- [EXERCISE DIRECTIONS]
Return, word for word, the line that contains "- Absorption changes" and every line after it through the end of the records.

- [MATERIAL FOR THIS TASK]
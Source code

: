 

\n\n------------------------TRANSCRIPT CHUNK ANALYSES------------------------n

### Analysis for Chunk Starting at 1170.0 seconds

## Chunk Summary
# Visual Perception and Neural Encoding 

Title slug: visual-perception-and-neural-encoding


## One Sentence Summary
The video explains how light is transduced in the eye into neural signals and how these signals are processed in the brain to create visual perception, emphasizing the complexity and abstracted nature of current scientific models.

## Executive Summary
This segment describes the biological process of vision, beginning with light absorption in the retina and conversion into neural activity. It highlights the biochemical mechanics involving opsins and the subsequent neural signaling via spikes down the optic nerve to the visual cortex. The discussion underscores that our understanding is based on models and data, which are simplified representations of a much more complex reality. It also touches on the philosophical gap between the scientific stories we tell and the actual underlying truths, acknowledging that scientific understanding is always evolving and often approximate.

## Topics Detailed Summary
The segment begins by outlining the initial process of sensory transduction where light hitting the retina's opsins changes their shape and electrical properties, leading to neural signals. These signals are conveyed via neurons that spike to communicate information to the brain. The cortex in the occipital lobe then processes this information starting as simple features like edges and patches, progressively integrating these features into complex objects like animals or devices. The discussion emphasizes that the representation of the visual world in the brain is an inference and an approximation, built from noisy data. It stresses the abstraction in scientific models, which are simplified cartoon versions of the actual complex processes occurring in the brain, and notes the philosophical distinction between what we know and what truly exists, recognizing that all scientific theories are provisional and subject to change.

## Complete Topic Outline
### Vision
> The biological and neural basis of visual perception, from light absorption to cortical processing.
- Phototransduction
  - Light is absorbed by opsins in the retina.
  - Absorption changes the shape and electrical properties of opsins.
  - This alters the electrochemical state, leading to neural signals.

- [SOLUTION TO THE PROBLEM]
  - Absorption changes the shape and electrical properties of opsins.
  - This alters the electrochemical state, leading to neural signals.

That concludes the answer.